Given entries Block Start

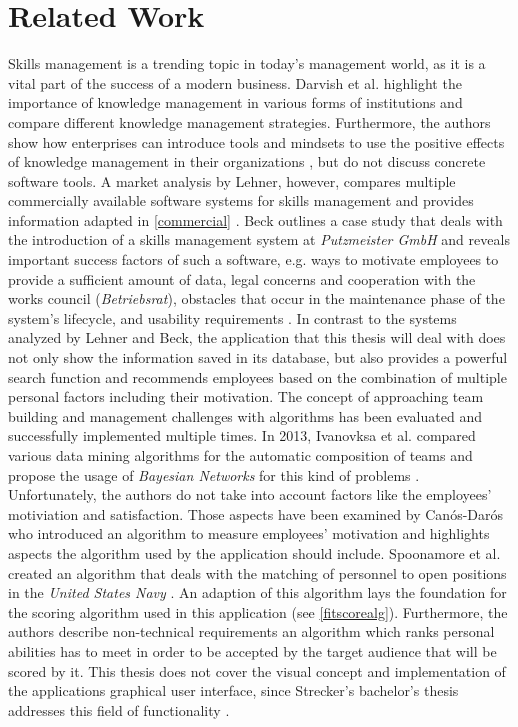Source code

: \chapter{Related Work}

Skills management is a trending topic in today's management world, as it is a vital part of the success of a modern business.
Darvish et al. highlight the importance of knowledge management in various forms of institutions and compare different knowledge management strategies.
Furthermore, the authors show how enterprises can introduce tools and mindsets to use the positive effects of knowledge management in their organizations \cite{darvish}, but do not discuss concrete software tools.
A market analysis by Lehner, however, compares multiple commercially available software systems for skills management and provides information adapted in \ref{commercial}  \cite{Marktanalyse}.
\newline
Beck outlines a case study that deals with the introduction of a skills management system at \textit{Putzmeister GmbH} and reveals important success factors of such a software, e.g. ways to motivate employees to provide a sufficient amount of data, legal concerns and cooperation with the works council (\textit{Betriebsrat}), obstacles that occur in the maintenance phase of the system's lifecycle, and usability requirements \cite{beck}.
\newline
In contrast to the systems analyzed by Lehner and Beck, the application that this thesis will deal with does not only
show the information saved in its database, but also provides a powerful search function and recommends employees based on the combination of multiple personal factors including their motivation.
\newline
The concept of approaching team building and management challenges with algorithms has been evaluated and successfully implemented multiple times.
In 2013, Ivanovksa et al. compared various data mining algorithms for the automatic composition of teams and propose the usage of \textit{Bayesian Networks} for this kind of problems \cite{ivanovska}. Unfortunately, the authors do not take into account factors like the employees' motiviation and satisfaction. Those aspects have been examined by Canós-Darós who introduced an algorithm to measure employees' motivation \cite{CanosDaros2013} and highlights aspects the algorithm used by the application should include.
Spoonamore et al. created an algorithm that deals with the matching of personnel to open positions in the \textit{United States Navy} \cite{USN}. An adaption of this algorithm lays the foundation for the scoring algorithm used in this application (see \ref{fitscorealg}). Furthermore, the authors describe non-technical requirements an algorithm which ranks personal abilities has to
meet in order to be accepted by the target audience that will be scored by it.
\newline
This thesis does not cover the visual concept and implementation of the applications graphical user interface, since
Strecker's bachelor's thesis addresses this field of functionality \cite{strecker}.
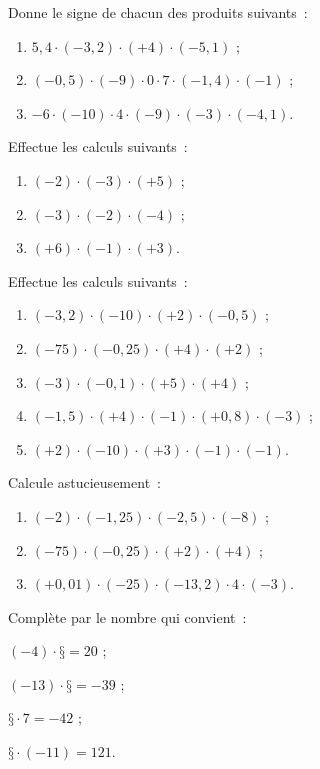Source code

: \begin{exercice}
Donne le signe de chacun des produits suivants :
\begin{enumerate}
 \item $5,4 \cdot (- 3,2) \cdot (+ 4) \cdot (- 5,1)$ ;
 \item $(- 0,5) \cdot (- 9) \cdot 0 \cdot 7 \cdot (- 1,4) \cdot (- 1)$ ;
 \item $- 6 \cdot (- 10) \cdot 4 \cdot (- 9) \cdot (- 3) \cdot (- 4,1)$.
 \end{enumerate}
\end{exercice}


\begin{exercice}
Effectue les calculs suivants :
\begin{enumerate}
 \item $(- 2) \cdot (- 3) \cdot (+ 5)$ ;
 \item $(- 3) \cdot (- 2) \cdot (- 4)$ ;
 \item $(+ 6) \cdot (- 1) \cdot (+ 3)$.
 \end{enumerate}
\end{exercice}


\begin{exercice}
Effectue les calculs suivants :
\begin{enumerate}
 \item $(- 3,2) \cdot (- 10) \cdot (+ 2) \cdot (- 0,5)$ ;
 \item $(- 75) \cdot (- 0,25) \cdot (+ 4) \cdot (+ 2)$ ;
 \item $(- 3) \cdot (- 0,1) \cdot (+ 5) \cdot (+ 4)$ ;
 \item $(- 1,5) \cdot (+ 4) \cdot (- 1) \cdot (+ 0,8) \cdot (- 3)$ ;
 \item $(+ 2) \cdot (- 10) \cdot (+ 3) \cdot (- 1) \cdot (- 1)$.
 \end{enumerate}
\end{exercice}


\begin{exercice}
Calcule astucieusement :
\begin{enumerate}
 \item $(- 2) \cdot (- 1,25) \cdot (- 2,5) \cdot (- 8)$ ;
 \item $(- 75) \cdot (- 0,25) \cdot (+ 2) \cdot (+ 4)$ ;
 \item $(+ 0,01) \cdot (- 25) \cdot (- 13,2) \cdot 4 \cdot (- 3)$.
 \end{enumerate}
\end{exercice}


\begin{exercice}
Complète par le nombre qui convient :
\begin{colenumerate}{2}
 \item $(- 4) \cdot \text{§} = 20$ ;
 \item $(- 13) \cdot \text{§} = - 39$ ;  
 \item $\text{§} \cdot 7 = - 42$ ;
 \item $\text{§} \cdot (- 11) = 121$.
 \end{colenumerate}
\end{exercice}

Given entries Block End

The lines holding the word "show" are the answer. Pull them out of the records and copy them.

Task output =
Furthermore, the authors show how enterprises can introduce tools and mindsets to use the positive effects of knowledge management in their organizations \cite{darvish}, but do not discuss concrete software tools.
show the information saved in its database, but also provides a powerful search function and recommends employees based on the combination of multiple personal factors including their motivation.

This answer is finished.